With all of the systems components transferring heat to the coolant, it is necessary to remove the heat from the loop. The most common way to accomplish this is to dispel the heat into the air by using a radiator. A radiator is simply a box with densely packed metal fins that can be placed either inside or outside the system's case. Coolant flowing through the radiator transfers its heat to the fins, which in turn transfer the heat to the moving air. More elaborate techniques exist, but for most systems a single radiator will cool the system just fine.
Since a computer's cooling loop is based on the same principles of an automobile engine's, it's no surprise that the cheapest and most efficient route is to take a part straight from a car. However, using a standard automobile radiator would be practically impossible due to the large size and flow requirements. Instead, enthusiasts use what is called a heater core. The most popular heater cores for water cooling are those from the 1984 Chevrolet Chevette and 1977 Pontiac Bonneville, due to their perfect sizes for full tower cases. The Chevette core has the correct surface area for a single 120 mm fan, while the Bonneville core is large enough to accommodate two. These can be purchased at most auto repair stores for between $20 and $30.
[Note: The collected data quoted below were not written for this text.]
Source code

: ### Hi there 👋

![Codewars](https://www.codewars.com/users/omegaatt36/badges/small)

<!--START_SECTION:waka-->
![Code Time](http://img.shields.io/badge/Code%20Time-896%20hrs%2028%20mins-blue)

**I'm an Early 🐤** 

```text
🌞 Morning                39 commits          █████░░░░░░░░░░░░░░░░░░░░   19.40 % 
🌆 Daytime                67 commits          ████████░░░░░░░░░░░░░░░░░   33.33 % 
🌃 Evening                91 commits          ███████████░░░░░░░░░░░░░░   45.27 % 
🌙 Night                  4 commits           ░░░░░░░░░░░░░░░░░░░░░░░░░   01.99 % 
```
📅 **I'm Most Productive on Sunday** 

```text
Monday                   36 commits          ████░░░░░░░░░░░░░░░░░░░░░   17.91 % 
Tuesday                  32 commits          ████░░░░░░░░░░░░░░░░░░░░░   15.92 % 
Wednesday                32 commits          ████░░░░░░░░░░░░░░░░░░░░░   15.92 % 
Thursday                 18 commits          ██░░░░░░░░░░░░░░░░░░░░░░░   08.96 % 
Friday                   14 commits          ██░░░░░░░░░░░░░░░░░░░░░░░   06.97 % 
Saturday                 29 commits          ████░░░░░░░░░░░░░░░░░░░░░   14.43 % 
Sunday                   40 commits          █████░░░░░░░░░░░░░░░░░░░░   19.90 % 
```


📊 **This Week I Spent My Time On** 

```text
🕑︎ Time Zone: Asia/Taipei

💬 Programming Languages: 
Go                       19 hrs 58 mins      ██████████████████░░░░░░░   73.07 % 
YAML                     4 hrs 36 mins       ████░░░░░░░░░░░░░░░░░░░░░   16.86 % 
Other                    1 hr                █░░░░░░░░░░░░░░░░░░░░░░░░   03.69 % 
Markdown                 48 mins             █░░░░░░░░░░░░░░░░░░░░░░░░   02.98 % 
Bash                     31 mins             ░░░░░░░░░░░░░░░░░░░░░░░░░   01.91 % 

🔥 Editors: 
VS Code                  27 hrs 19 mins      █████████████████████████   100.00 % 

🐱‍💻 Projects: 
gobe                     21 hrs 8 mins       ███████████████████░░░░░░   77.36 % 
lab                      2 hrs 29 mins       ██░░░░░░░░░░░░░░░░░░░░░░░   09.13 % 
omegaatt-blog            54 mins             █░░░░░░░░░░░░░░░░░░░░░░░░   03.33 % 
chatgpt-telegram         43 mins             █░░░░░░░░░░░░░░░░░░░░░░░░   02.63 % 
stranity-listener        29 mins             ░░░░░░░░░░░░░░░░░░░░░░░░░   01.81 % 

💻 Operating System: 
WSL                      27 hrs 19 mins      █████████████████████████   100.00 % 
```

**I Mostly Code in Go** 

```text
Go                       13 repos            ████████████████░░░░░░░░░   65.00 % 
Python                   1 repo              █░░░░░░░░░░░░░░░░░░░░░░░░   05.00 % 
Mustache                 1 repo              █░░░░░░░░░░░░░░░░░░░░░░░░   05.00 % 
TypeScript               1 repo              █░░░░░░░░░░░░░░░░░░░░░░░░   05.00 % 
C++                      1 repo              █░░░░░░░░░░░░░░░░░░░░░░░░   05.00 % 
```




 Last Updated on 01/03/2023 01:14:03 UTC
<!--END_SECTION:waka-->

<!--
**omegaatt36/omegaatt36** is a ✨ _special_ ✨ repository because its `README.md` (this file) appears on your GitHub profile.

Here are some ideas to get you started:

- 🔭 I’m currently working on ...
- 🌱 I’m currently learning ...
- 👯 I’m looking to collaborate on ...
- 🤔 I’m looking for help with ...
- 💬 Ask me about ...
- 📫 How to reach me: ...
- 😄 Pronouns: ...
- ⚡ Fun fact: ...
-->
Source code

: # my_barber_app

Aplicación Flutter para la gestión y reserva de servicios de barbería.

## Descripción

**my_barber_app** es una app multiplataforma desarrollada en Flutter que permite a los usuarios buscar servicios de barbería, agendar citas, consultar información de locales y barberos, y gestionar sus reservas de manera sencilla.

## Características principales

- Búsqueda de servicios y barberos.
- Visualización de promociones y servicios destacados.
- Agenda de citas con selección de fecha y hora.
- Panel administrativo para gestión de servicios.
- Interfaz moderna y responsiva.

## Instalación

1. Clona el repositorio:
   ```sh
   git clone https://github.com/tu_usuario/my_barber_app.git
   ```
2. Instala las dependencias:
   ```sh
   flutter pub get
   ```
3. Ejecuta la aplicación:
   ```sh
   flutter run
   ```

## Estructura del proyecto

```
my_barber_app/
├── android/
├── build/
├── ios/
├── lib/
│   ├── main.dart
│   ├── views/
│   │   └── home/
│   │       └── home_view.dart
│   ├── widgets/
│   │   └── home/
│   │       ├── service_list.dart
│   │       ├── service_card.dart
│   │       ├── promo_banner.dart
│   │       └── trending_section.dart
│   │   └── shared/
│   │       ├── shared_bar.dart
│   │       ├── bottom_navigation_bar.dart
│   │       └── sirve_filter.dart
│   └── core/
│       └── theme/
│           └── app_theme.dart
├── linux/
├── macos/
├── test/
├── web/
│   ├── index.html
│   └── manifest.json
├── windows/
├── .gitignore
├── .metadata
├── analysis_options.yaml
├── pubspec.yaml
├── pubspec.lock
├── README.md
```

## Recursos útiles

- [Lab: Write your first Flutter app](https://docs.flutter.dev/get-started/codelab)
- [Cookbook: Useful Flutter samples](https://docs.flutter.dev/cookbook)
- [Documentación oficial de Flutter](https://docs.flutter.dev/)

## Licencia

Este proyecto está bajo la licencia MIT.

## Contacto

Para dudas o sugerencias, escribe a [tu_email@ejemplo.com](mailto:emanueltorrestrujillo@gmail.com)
Before you can drop one of these heater cores into your computer, however, some slight modification is needed to use them in the loop. The most significant change required is to modify the fittings on the core. Simply cut the pipes leading from the stock core and replace them with new hose barbs purchased at a local hardware store. Make sure to clean the heater core first with a hose and a bucket of warm water, since they usually are fairly dirty out of the box.